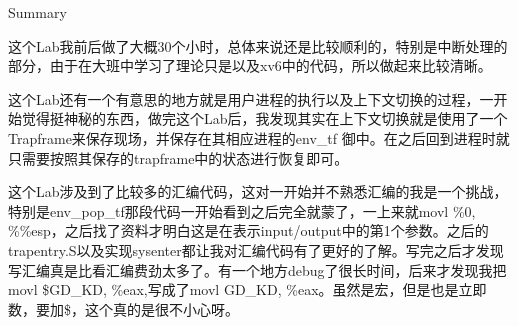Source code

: \documentclass[GBK,winfonts,a4paper,10pt]{ctexart}
\begin{document}
\begin{section}{ Summary }
\par
这个Lab我前后做了大概30个小时，总体来说还是比较顺利的，特别是中断处理的部分，由于在大班中学习了理论只是以及xv6中的代码，所以做起来比较清晰。
\par
这个Lab还有一个有意思的地方就是用户进程的执行以及上下文切换的过程，一开始觉得挺神秘的东西，做完这个Lab后，我发现其实在上下文切换就是使用了一个Trapframe来保存现场，并保存在其相应进程的env\_tf 御中。在之后回到进程时就只需要按照其保存的trapframe中的状态进行恢复即可。
\par
这个Lab涉及到了比较多的汇编代码，这对一开始并不熟悉汇编的我是一个挑战，特别是env\_pop\_tf那段代码一开始看到之后完全就蒙了，一上来就movl \%0, \%\%esp，之后找了资料才明白这是在表示input/output中的第1个参数。之后的trapentry.S以及实现sysenter都让我对汇编代码有了更好的了解。写完之后才发现写汇编真是比看汇编费劲太多了。有一个地方debug了很长时间，后来才发现我把movl \$GD\_KD, \%eax,写成了movl GD\_KD, \%eax。虽然是宏，但是也是立即数，要加\$，这个真的是很不小心呀。
\end{section}
\end{document}
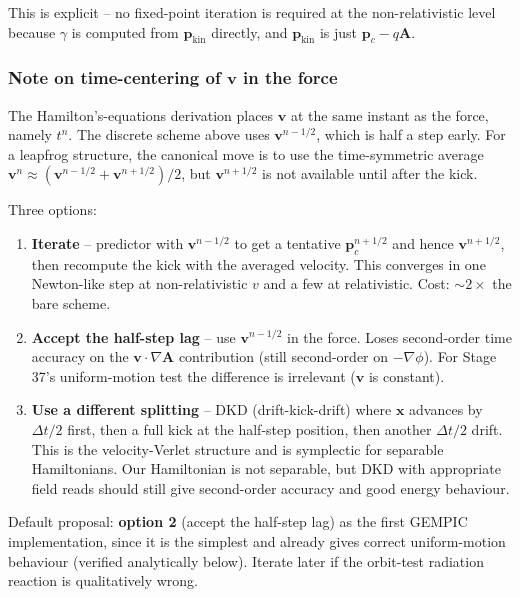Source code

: \documentclass[11pt,a4paper]{article}
\newcommand{\vv}[1]{\mathbf{#1}}
\begin{document}
This is explicit -- no fixed-point iteration is required at the
non-relativistic level because $\gamma$ is computed from
$\vv{p}_{\mathrm{kin}}$ directly, and $\vv{p}_{\mathrm{kin}}$ is
just $\vv{p}_c - q\vv{A}$.

\subsubsection*{Note on time-centering of $\vv{v}$ in the force}

The Hamilton's-equations derivation places $\vv{v}$ at the same
instant as the force, namely $t^n$.  The discrete scheme above uses
$\vv{v}^{n-1/2}$, which is half a step early.  For a leapfrog
structure, the canonical move is to use the time-symmetric average
$\vv{v}^n \approx (\vv{v}^{n-1/2} + \vv{v}^{n+1/2})/2$, but
$\vv{v}^{n+1/2}$ is not available until after the kick.

Three options:
\begin{enumerate}
  \item \textbf{Iterate} -- predictor with $\vv{v}^{n-1/2}$ to get
    a tentative $\vv{p}_c^{n+1/2}$ and hence $\vv{v}^{n+1/2}$,
    then recompute the kick with the averaged velocity.  This
    converges in one Newton-like step at non-relativistic $v$
    and a few at relativistic.  Cost: $\sim 2\times$ the bare
    scheme.
  \item \textbf{Accept the half-step lag} -- use $\vv{v}^{n-1/2}$
    in the force.  Loses second-order time accuracy on the
    $\vv{v}\cdot\nabla\vv{A}$ contribution (still
    second-order on $-\nabla\phi$).  For Stage 37's uniform-motion
    test the difference is irrelevant ($\vv{v}$ is constant).
  \item \textbf{Use a different splitting} -- DKD (drift-kick-drift)
    where $\vv{x}$ advances by $\Delta t/2$ first, then a full
    kick at the half-step position, then another $\Delta t/2$
    drift.  This is the velocity-Verlet structure and is
    symplectic for separable Hamiltonians.  Our Hamiltonian is
    not separable, but DKD with appropriate field reads should
    still give second-order accuracy and good energy behaviour.
\end{enumerate}

Default proposal: \textbf{option 2} (accept the half-step lag) as
the first GEMPIC implementation, since it is the simplest and
already gives correct uniform-motion behaviour (verified
analytically below).  Iterate later if the orbit-test radiation
reaction is qualitatively wrong.
\end{document}
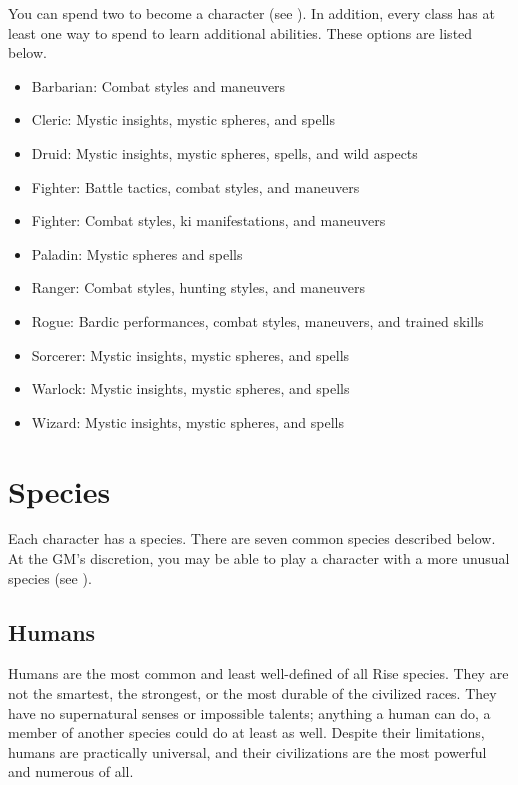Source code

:     You can spend two  to become a  character (see ).
    In addition, every class has at least one way to spend  to learn additional abilities.
    These options are listed below.
    \begin{itemize}
        \item Barbarian: Combat styles and maneuvers
        \item Cleric: Mystic insights, mystic spheres, and spells
        \item Druid: Mystic insights, mystic spheres, spells, and wild aspects
        \item Fighter: Battle tactics, combat styles, and maneuvers
        \item Fighter: Combat styles, ki manifestations, and maneuvers
        \item Paladin: Mystic spheres and spells
        \item Ranger: Combat styles, hunting styles, and maneuvers
        \item Rogue: Bardic performances, combat styles, maneuvers, and trained skills
        \item Sorcerer: Mystic insights, mystic spheres, and spells
        \item Warlock: Mystic insights, mystic spheres, and spells
        \item Wizard: Mystic insights, mystic spheres, and spells
    \end{itemize}

\section{Species}\label{Species}
    Each character has a species.
    There are seven common species described below.
    At the GM's discretion, you may be able to play a character with a more unusual species (see ).

    \subsection{Humans}

        Humans are the most common and least well-defined of all Rise species.
        They are not the smartest, the strongest, or the most durable of the civilized races.
        They have no supernatural senses or impossible talents; anything a human can do, a member of another species could do at least as well.
        Despite their limitations, humans are practically universal, and their civilizations are the most powerful and numerous of all.

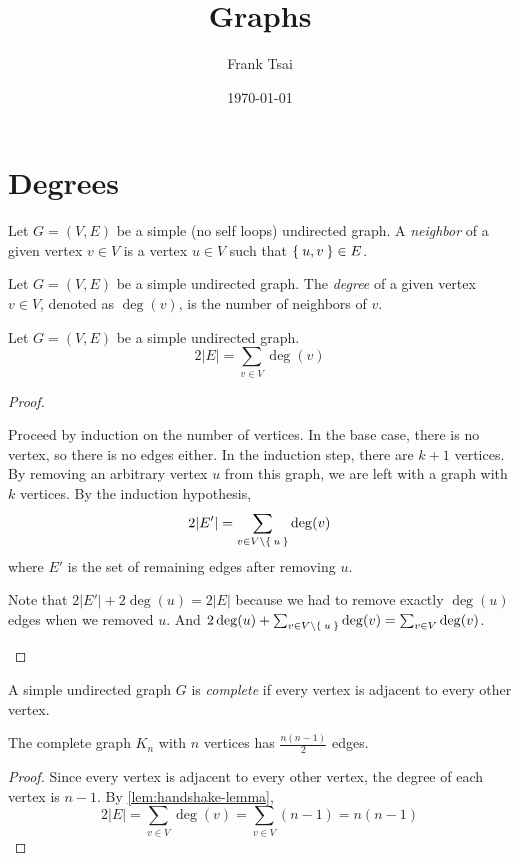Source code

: \documentclass{zett}
\title{Graphs}
\author{Frank Tsai}
\date{\today}
\begin{document}
\maketitle
\tableofcontents

\section{Degrees}
\label{sec:degrees}

\begin{defn}
  Let $G = (V,E)$ be a simple (no self loops) undirected graph.
  A \emph{neighbor} of a given vertex $v \in V$ is a vertex $u \in V$ such that $\Set{u,v} \in E$.
\end{defn}

\begin{defn}
  Let $G = (V,E)$ be a simple undirected graph.
  The \emph{degree} of a given vertex $v \in V$, denoted as $\deg(v)$, is the number of neighbors of $v$.
\end{defn}

\begin{lem}
  \label{lem:handshake-lemma}
  Let $G = (V,E)$ be a simple undirected graph.
  \[
    2|E| = \sum_{v \in V}\deg(v)
  \]
\end{lem}
\begin{proof}
  \begin{node}
    Proceed by induction on the number of vertices.
    In the base case, there is no vertex, so there is no edges either.
    In the induction step, there are $k + 1$ vertices.
    By removing an arbitrary vertex $u$ from this graph, we are left with a graph with $k$ vertices.
    By the induction hypothesis,
    \[
      2|E'| = \sum_{v \in V \setminus \Set{u}}\deg(v)
    \]
    where $E'$ is the set of remaining edges after removing $u$.
  \end{node}
  \begin{node}
    Note that $2|E'| + 2\deg(u) = 2|E|$ because we had to remove exactly $\deg(u)$ edges when we removed $u$.
    And $2\deg(u) + \sum_{v \in V \setminus \Set{u}}\deg(v) = \sum_{v \in V}\deg(v)$.
  \end{node}
\end{proof}

\begin{defn}
  A simple undirected graph $G$ is \emph{complete} if every vertex is adjacent to every other vertex.
\end{defn}

\begin{cor}
  The complete graph $K_{n}$ with $n$ vertices has $\frac{n(n-1)}{2}$ edges.
\end{cor}
\begin{proof}
  Since every vertex is adjacent to every other vertex, the degree of each vertex is $n - 1$.
  By \cref{lem:handshake-lemma},
  \[
    2|E| = \sum_{v \in V}\deg(v) = \sum_{v \in V}(n-1) = n(n-1)
  \]
\end{proof}
\end{document}

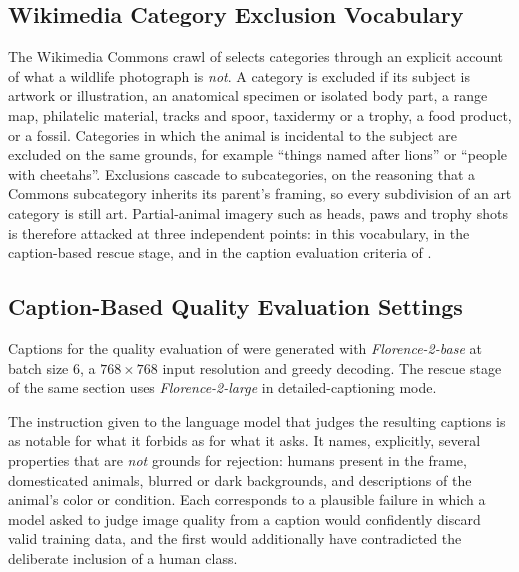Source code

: \subsection{Wikimedia Category Exclusion Vocabulary}\label{sec:appendix_wikimedia_vocabulary}

The Wikimedia Commons crawl of  selects categories through an explicit account of what a wildlife photograph is \emph{not}. A category is excluded if its subject is artwork or illustration, an anatomical specimen or isolated body part, a range map, philatelic material, tracks and spoor, taxidermy or a trophy, a food product, or a fossil. Categories in which the animal is incidental to the subject are excluded on the same grounds, for example \enquote{things named after lions} or \enquote{people with cheetahs}. Exclusions cascade to subcategories, on the reasoning that a Commons subcategory inherits its parent's framing, so every subdivision of an art category is still art. Partial-animal imagery such as heads, paws and trophy shots is therefore attacked at three independent points: in this vocabulary, in the caption-based rescue stage, and in the caption evaluation criteria of .

\subsection{Caption-Based Quality Evaluation Settings}\label{sec:appendix_caption_settings}

Captions for the quality evaluation of  were generated with \textit{Florence-2-base} at batch size $6$, a $768\times768$ input resolution and greedy decoding. The rescue stage of the same section uses \textit{Florence-2-large} in detailed-captioning mode.

The instruction given to the language model that judges the resulting captions is as notable for what it forbids as for what it asks. It names, explicitly, several properties that are \emph{not} grounds for rejection: humans present in the frame, domesticated animals, blurred or dark backgrounds, and descriptions of the animal's color or condition. Each corresponds to a plausible failure in which a model asked to judge image quality from a caption would confidently discard valid training data, and the first would additionally have contradicted the deliberate inclusion of a human class.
====
▸ WORK ITEM
Sift the material for lines with the string "separable". Copy each one found.

▸ SOLUTION FOR THIS TASK
    symplectic for separable Hamiltonians.  Our Hamiltonian is
    not separable, but DKD with appropriate field reads should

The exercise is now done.